<< take 3: markov chains index
remember when all that anyone would every ask about a technology was "but does it scale?" those were the days...
hadoop is fun, but it's complex. thinking in map reduce requires a mind shift and having to handle the joins yourself is a pain in the arse. why would anyone bother? because of the promise of linear scalability for insanely large datasets. so my question is how large is insanely large?
we've been working on a (far from insanely large) corpus of 8 docs. running on my home machine (modest quadcore) it takes 9 min to run the 13 map reduce tasks required to build the sips and for this size of data that's ludicrous. i wrote another version in plain ruby and it runs in 18 secs and it's just ruby for god sakes (fun to write, not so fun to wait for). imagine how fast (and painful) it would be with c++ using open-mp?
most of the time the cpu is not at 100% as a lot of the time is framework "stuff"; stopping and starting instances and the like. as an illustration consider ths case of just a single document. ruby <1s, hadoop 2m 40s. bam.
so at what size do we switch over to hadoop being worth it? and when do we have to move from one machine to a cluster?

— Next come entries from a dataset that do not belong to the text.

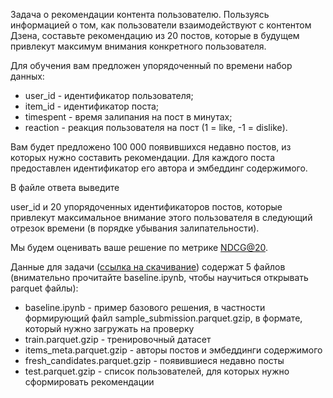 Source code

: Задача о рекомендации контента пользователю. Пользуясь информацией о том, как пользователи взаимодействуют с контентом Дзена, составьте рекомендацию из 20 постов, которые в будущем привлекут максимум внимания конкретного пользователя.

Для обучения вам предложен упорядоченный по времени набор данных:
 - user_id - идентификатор пользователя;
 - item_id - идентификатор поста;
 - timespent - время залипания на пост в минутах;
 - reaction - реакция пользователя на пост (1 = like, -1 = dislike).

Вам будет предложено 100 000 появившихся недавно постов, из которых нужно составить рекомендации. Для каждого поста предоставлен идентификатор его автора и эмбеддинг содержимого.
 
В файле ответа выведите 

user_id и 20 упорядоченных идентификаторов постов, которые привлекут максимальное внимание этого пользователя в следующий отрезок времени (в порядке убывания залипательности).
 
Мы будем оценивать ваше решение по метрике [NDCG@20](https://scikit-learn.org/stable/modules/generated/sklearn.metrics.ndcg_score.html).
 
Данные для задачи ([ссылка на скачивание](https://cloud.mail.ru/public/irbY/67DnVFztd)) содержат 5 файлов (внимательно прочитайте baseline.ipynb, чтобы научиться открывать parquet файлы):
 - baseline.ipynb - пример базового решения, в частности формирующий файл sample_submission.parquet.gzip, в формате, который нужно загружать на проверку
 - train.parquet.gzip - тренировочный датасет
 - items_meta.parquet.gzip - авторы постов и эмбеддинги содержимого
 - fresh_candidates.parquet.gzip - появившиеся недавно посты
 - test.parquet.gzip - список пользователей, для которых нужно сформировать рекомендации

lets start with some runs using hadoop in pseudo distributed mode, i'll leave it's default config for my quad core box at 2 mappers and reducers.
|num docs||size (gz'd)||total tokens||unique tokens||ruby time||hadoop local|
|1||22 kb||9e3||2e3||<1s||2m 40s|
|8||800 kb||408e3||27e3||18s||7m 20s|
|20||3 mb||1.5e6||66e3||1m 8s||16m|
|#chunks||num docs||total tokens||unique tokens||ruby time||cluster time|
|1||56||5.6e6||75e3||4m 32s||10m 37s|
|3||177||16e6||117e3||12m 17s||17m 50s|
|5||306||27e6||150e3||20m 15s||24m 49s|
|7||450||38e6||173e3||28m (40m)||33m 12s|
|10||686||55e6||212e3||41m 29s||45m 22s|
this is quite interesting...
extrapolation says hadoop will overtake the ruby one at a runtime of 2h 5min (310mb). though with a sample size this small though such extrapolation needs to be taken with a grain of salt. so hadoop is roughly 6min + 4min per 10mb processed, ruby is 4min per 10mb.
so what conclusions can we draw? for me these results raises more questions than they answer.
hmm. some more investigation is required!